# Penetang Bottling co - acl soda bottle Penetang Ont



## RCO (May 31, 2018)

haven't really acquired any interested soda bottles since the Toronto bottle show , been very slow , yard sales here have been a total bust so far this year , not just for bottles but for anything old and interesting . 


did however recently find this bottle at a local antique mall and had been looking for some bottles from this bottler . but there fairly hard to come by 

its from Penetanguishene Ontario or Penetang , which is a small town on Georgian bay known for being of French Canadian origin , not much going on there now , wouldn't think it had its own bottler at some point 


this bottle is a small 6 1/2 oz acl version ( also a larger sized version which has a slightly different logo ,  ginger ale bottle and an older 20's/30's era embossed bottle from this bottler ) they were also the local coca cola bottler and lasted into at least the late 60's , although I think this bottle is from the 50's 


on the back says " wholesome , refreshing  , its delicious " bottled by Penetang bottling co Penetang Ont . 

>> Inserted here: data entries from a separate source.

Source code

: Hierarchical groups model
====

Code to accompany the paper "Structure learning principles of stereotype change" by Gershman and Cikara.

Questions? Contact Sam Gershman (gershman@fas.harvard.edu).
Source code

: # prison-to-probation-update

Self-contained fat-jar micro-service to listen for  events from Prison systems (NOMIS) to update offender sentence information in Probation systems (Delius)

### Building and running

acl has some wear to front and back but overall the bottle is in pretty descent shape , seen others from same bottler that were much worse


----------



## RCO (May 31, 2018)

the other Penetang Bottling co bottle that I have is the art deco version they used earlier on , its somewhat unique and not really at all similar to the acl bottles they used


----------



## CanadianBottles (Jun 1, 2018)

That art deco is interesting, never seen that design before.  Any idea if it's a generic design of not?  The embossing being in a slug plate-ish design suggests it is, but it's very different from typical Canadian generic designs.  As for such a small town having a bottler, they likely distributed to other towns in the region.  I've got an ACL from Bourget which is a village so small that at that time it was basically just a crossroads with a few houses and shops, they barely even have a street grid.


----------



## RCO (Jun 1, 2018)

CanadianBottles said:


> That art deco is interesting, never seen that design before.  Any idea if it's a generic design of not?  The embossing being in a slug plate-ish design suggests it is, but it's very different from typical Canadian generic designs.  As for such a small town having a bottler, they likely distributed to other towns in the region.  I've got an ACL from Bourget which is a village so small that at that time it was basically just a crossroads with a few houses and shops, they barely even have a street grid.

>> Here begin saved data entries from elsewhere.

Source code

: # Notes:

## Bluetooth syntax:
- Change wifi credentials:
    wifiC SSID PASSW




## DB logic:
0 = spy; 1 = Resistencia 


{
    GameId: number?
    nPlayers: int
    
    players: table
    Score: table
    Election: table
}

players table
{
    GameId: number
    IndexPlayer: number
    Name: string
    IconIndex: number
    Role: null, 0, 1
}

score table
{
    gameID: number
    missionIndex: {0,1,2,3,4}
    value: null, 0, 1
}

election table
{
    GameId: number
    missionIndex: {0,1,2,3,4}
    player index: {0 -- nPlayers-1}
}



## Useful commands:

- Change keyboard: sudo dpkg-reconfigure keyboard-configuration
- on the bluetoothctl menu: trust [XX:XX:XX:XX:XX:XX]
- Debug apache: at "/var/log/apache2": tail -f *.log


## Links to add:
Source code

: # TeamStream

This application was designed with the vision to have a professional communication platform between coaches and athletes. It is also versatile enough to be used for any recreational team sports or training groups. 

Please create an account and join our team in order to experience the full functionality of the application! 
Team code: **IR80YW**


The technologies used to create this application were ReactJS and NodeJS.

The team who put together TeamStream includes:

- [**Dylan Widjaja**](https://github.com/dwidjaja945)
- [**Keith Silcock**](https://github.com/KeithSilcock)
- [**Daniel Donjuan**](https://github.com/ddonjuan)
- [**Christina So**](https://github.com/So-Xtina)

pretty sure the art deco is a unique design , haven't seen anything similar from Ontario or Canada . does appear to be an original design , also recall there being a green version of that bottle , recall seeing one at an antique store before but its not easy to find 

( looked at the bottle , only marking on it is a D in a triangle , for Dominion glass who made the bottle , also only 6 1/2 oz looks bigger )  

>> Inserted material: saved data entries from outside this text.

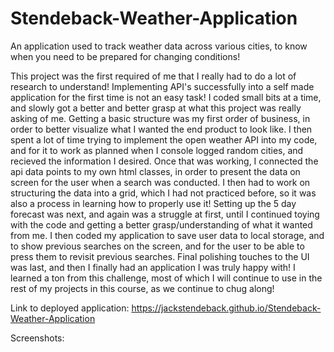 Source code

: # Stendeback-Weather-Application
An application used to track weather data across various cities, to know when you need to be prepared for changing conditions!

This project was the first required of me that I really had to do a lot of research to understand! Implementing API's successfully into a self made application for the first time is not an easy task! I coded small bits at a time, and slowly got a better and better grasp at what this project was really asking of me. Getting a basic structure was my first order of business, in order to better visualize what I wanted the end product to look like. I then spent a lot of time trying to implement the open weather API into my code, and for it to work as planned when I console logged random cities, and recieved the information I desired. Once that was working, I connected the api data points to my own html classes, in order to present the data on screen for the user when a search was conducted. I then had to work on structuring the data into a grid, which I had not practiced before, so it was also a process in learning how to properly use it! Setting up the 5 day forecast was next, and again was a struggle at first, until I continued toying with the code and getting a better grasp/understanding of what it wanted from me. I then coded my application to save user data to local storage, and to show previous searches on the screen, and for the user to be able to press them to revisit previous searches. Final polishing touches to the UI was last, and then I finally had an application I was truly happy with! I learned a ton from this challenge, most of which I will continue to use in the rest of my projects in this course, as we continue to chug along!

Link to deployed application: https://jackstendeback.github.io/Stendeback-Weather-Application

Screenshots:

this bottler would of been distributing to the Penetang /  Midland area If you were to look on a map ( i'd say a 10-15 km radius of penetang )  , was no bottler in Midland and its the largest town in that area , also some other small towns and tourist areas in that area that would of required soda pop for there stores and such 

but they wouldn't of been distributing into Orillia , Barrie or Collingwood areas as those towns and cities all had there own bottlers 

also never found a bottle form this company in the wild , even though I've checked lakes and such that are close to its area , but never gone swimming in the penetang/ midland area where it be much more likely to find one


----------



## RCO (Jun 1, 2018)

don't have a picture of the green art deco bottle but here is a picture of the 10 oz version of the Penetang beverages bottle and the small 7 oz ginger ale bottle , I've only ever seen 1 and it was at an antique store and not for sale , its really hard to find for some reason


----------



## RCO (Jun 1, 2018)

also one other Penetang bottling co related bottle that I know of and currently have one that I acquired a couple years ago from a seller in that area .

it appears they tried to re brand or change there name in the final years of operation . perhaps to appeal to a wider area and the towns outside of Penetang itself ( region is often refered to as Huronia , due to it having been home to the Huron tribe years ago , who had some villages along the bay )  

as this bottle is for "Huronia Beverages " but looks identical to the Penetang 10 oz bottle and says bottled by penetang bottling co on back


----------



## RCO (Jul 5, 2018)

we had an antique show here last weekend , way too warm in that building but oddly enough I did actually buy 1 bottle when I was there . 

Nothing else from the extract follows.